In establishing a base in Hong Kong, the firm intends to source new managers in the region as well as continue to monitor existing Asian managers, according to English. The firm will be looking into both pan-Asian fund managers and country-specific managers, he added.
It also intends to expand its client base. As Portfolio Advisors already has relationships with Japanese and Australian LPs, English said the firm would spend more time going forward in South Korea, Taiwan and mainland China. The firm seeks to help institutions with their overall portfolio advisory platform, not only in Asia, but also in the US and Europe.
English said it made sense for the firm to establish a presence in Asia due to the appetite for Asian private equity seen from the firm’s US and Western Europe advisory clients following the global financial crisis.
Established in 1994, the gatekeeper and fund of funds specialist is headquartered in Connecticut and has one other office in Zurich. The firm currently manages more than $60 billion of private equity and private real estate investments through investment advisory services, funds management, and portfolio administration and reporting services, according to the company’s website.

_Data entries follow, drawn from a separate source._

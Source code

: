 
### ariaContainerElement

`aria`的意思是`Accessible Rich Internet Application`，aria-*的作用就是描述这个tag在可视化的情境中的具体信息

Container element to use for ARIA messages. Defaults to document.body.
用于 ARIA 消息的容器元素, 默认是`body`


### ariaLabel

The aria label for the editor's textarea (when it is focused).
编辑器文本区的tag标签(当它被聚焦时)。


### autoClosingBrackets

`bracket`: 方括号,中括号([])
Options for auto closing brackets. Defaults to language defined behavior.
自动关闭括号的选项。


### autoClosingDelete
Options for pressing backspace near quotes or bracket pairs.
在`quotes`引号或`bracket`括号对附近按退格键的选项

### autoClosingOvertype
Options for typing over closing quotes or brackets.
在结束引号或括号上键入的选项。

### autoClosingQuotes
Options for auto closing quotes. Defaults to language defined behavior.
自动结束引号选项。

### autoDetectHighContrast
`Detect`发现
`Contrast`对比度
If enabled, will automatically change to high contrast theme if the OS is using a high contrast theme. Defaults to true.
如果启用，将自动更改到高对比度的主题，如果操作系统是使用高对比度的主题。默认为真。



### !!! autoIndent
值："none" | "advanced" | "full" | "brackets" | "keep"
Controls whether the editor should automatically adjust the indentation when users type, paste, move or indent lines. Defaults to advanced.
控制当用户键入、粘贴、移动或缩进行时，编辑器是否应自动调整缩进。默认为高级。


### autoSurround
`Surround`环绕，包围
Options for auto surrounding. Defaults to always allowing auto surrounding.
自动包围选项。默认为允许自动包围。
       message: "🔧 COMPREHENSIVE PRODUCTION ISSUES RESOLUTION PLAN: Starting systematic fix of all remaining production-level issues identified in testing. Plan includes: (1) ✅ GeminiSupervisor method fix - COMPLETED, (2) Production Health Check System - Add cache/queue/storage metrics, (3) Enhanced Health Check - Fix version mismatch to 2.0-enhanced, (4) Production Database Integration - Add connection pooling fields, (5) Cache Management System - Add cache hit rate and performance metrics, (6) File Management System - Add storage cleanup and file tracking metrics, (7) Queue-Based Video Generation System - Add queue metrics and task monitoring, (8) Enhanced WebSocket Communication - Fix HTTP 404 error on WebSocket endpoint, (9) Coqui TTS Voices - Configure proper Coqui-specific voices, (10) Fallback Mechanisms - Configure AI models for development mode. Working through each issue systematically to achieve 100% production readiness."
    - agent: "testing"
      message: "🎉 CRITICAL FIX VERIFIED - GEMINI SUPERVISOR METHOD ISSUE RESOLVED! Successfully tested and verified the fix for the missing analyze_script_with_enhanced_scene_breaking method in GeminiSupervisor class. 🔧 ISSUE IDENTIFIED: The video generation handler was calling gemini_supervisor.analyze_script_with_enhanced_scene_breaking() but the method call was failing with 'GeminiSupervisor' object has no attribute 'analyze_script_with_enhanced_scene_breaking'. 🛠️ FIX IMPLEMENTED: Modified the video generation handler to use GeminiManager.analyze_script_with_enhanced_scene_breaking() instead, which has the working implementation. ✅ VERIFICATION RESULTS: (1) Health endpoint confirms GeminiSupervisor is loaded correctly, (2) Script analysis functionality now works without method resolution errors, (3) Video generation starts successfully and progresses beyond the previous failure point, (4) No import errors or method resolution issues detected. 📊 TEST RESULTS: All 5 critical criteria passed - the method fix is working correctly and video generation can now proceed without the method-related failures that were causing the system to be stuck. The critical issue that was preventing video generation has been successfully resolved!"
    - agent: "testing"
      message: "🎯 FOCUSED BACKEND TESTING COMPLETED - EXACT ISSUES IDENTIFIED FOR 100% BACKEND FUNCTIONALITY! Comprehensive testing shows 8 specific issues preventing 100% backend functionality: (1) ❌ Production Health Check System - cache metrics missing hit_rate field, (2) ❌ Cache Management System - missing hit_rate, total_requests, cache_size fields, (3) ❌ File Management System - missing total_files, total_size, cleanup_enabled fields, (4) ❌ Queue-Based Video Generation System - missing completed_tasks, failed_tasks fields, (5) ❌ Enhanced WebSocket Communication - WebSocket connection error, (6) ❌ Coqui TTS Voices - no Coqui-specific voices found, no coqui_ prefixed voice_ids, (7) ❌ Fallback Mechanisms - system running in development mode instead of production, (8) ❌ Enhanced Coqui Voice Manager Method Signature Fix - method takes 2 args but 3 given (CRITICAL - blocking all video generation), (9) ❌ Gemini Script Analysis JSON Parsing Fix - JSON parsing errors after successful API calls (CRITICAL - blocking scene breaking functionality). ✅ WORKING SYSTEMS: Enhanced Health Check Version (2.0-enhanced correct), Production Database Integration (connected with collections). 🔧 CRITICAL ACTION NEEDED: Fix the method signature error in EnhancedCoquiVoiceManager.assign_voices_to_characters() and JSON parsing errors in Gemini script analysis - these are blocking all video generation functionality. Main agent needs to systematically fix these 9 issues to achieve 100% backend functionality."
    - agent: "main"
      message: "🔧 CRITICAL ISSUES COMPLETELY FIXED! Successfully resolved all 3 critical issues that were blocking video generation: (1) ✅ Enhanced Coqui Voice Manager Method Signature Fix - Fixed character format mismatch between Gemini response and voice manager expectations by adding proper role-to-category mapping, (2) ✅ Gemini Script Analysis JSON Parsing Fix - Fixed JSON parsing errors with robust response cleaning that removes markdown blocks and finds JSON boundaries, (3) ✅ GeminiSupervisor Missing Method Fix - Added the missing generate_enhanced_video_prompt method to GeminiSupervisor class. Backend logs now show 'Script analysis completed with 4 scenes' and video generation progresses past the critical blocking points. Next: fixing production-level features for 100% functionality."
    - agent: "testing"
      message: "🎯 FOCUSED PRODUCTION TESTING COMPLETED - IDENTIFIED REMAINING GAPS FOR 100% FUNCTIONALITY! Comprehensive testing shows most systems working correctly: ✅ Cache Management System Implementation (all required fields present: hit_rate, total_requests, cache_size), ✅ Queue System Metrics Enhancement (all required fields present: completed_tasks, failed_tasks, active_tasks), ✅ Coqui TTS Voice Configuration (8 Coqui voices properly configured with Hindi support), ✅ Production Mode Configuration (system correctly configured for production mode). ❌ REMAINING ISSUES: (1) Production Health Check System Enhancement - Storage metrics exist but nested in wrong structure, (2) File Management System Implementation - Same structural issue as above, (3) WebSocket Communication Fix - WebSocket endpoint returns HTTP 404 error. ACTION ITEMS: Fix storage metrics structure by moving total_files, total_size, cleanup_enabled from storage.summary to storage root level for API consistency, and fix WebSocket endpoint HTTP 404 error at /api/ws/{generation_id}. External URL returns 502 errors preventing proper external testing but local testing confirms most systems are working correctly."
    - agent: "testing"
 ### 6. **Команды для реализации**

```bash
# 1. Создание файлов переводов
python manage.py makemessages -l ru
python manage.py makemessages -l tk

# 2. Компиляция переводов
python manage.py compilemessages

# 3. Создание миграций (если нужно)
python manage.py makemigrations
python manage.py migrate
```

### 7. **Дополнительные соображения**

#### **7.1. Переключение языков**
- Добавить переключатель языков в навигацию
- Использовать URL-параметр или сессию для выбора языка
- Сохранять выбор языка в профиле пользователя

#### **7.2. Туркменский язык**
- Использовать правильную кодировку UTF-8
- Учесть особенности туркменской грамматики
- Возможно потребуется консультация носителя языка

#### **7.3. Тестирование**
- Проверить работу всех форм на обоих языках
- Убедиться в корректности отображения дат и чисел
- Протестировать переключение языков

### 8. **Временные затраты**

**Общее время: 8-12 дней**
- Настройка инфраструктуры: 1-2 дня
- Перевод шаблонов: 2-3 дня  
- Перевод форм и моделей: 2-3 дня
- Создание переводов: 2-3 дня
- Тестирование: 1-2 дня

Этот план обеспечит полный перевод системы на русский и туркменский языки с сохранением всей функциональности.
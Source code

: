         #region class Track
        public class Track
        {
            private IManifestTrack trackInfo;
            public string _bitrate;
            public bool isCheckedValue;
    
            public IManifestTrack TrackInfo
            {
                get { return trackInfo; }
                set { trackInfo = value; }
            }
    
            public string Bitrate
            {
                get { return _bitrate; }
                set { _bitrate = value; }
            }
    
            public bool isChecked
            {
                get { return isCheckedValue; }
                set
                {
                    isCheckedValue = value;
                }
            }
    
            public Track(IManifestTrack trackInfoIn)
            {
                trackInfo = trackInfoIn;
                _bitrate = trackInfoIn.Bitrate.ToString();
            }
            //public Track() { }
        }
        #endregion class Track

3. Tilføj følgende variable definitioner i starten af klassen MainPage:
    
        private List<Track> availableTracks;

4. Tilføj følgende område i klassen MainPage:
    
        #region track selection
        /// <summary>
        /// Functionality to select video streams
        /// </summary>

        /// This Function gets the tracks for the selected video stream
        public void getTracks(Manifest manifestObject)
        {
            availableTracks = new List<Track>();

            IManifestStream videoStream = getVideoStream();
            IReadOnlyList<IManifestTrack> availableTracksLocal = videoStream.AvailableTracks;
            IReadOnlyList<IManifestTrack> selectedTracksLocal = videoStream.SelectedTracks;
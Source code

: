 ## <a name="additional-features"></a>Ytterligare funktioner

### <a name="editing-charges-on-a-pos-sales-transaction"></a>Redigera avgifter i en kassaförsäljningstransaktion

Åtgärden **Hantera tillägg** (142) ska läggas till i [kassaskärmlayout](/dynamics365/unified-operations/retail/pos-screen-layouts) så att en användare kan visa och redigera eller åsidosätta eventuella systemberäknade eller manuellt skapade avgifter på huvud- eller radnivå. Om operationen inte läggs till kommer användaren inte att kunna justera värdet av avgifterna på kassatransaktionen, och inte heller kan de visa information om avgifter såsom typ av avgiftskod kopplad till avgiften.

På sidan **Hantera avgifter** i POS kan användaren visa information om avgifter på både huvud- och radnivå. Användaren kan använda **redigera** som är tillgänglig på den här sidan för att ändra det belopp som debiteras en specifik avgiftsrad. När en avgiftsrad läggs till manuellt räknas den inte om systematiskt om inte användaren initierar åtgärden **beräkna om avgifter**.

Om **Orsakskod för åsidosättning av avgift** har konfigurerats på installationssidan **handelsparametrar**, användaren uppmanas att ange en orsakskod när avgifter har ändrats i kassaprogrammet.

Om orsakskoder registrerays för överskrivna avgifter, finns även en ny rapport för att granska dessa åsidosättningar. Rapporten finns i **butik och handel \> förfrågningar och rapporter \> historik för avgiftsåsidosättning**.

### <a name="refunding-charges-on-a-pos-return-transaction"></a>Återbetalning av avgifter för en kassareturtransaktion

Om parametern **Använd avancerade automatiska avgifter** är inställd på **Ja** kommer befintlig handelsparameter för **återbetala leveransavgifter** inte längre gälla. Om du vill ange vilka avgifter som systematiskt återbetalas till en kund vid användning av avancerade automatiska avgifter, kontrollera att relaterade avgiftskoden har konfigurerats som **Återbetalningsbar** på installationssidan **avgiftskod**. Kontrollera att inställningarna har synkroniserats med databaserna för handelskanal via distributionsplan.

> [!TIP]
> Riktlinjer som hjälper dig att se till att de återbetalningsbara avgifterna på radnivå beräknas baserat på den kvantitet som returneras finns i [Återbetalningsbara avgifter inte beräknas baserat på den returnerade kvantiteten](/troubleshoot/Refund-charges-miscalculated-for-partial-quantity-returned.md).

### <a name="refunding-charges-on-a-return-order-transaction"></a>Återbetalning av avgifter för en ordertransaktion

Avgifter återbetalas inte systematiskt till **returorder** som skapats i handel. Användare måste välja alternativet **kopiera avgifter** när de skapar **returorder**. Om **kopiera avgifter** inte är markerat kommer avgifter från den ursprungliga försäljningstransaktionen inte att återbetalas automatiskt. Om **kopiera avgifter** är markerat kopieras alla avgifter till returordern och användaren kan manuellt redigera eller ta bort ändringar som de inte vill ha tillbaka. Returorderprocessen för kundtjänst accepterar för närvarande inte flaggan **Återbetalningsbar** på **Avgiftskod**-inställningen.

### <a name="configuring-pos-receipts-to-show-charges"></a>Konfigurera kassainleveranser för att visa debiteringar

Portfolio Advisors has had a relationship with Singapore-based United Overseas Bank (UOB) since 2005, having raised and co-managed two funds of funds of $400 million in that time. The first fund of funds closed on $190 million in October 2007 and is fully committed on the primary side with 15 commitments, with some capital remaining for co-investments and secondaries.
The firm also closed its debut $1.1 billion secondaries-focused fund in November last year, after having been an investor in secondaries since 2003.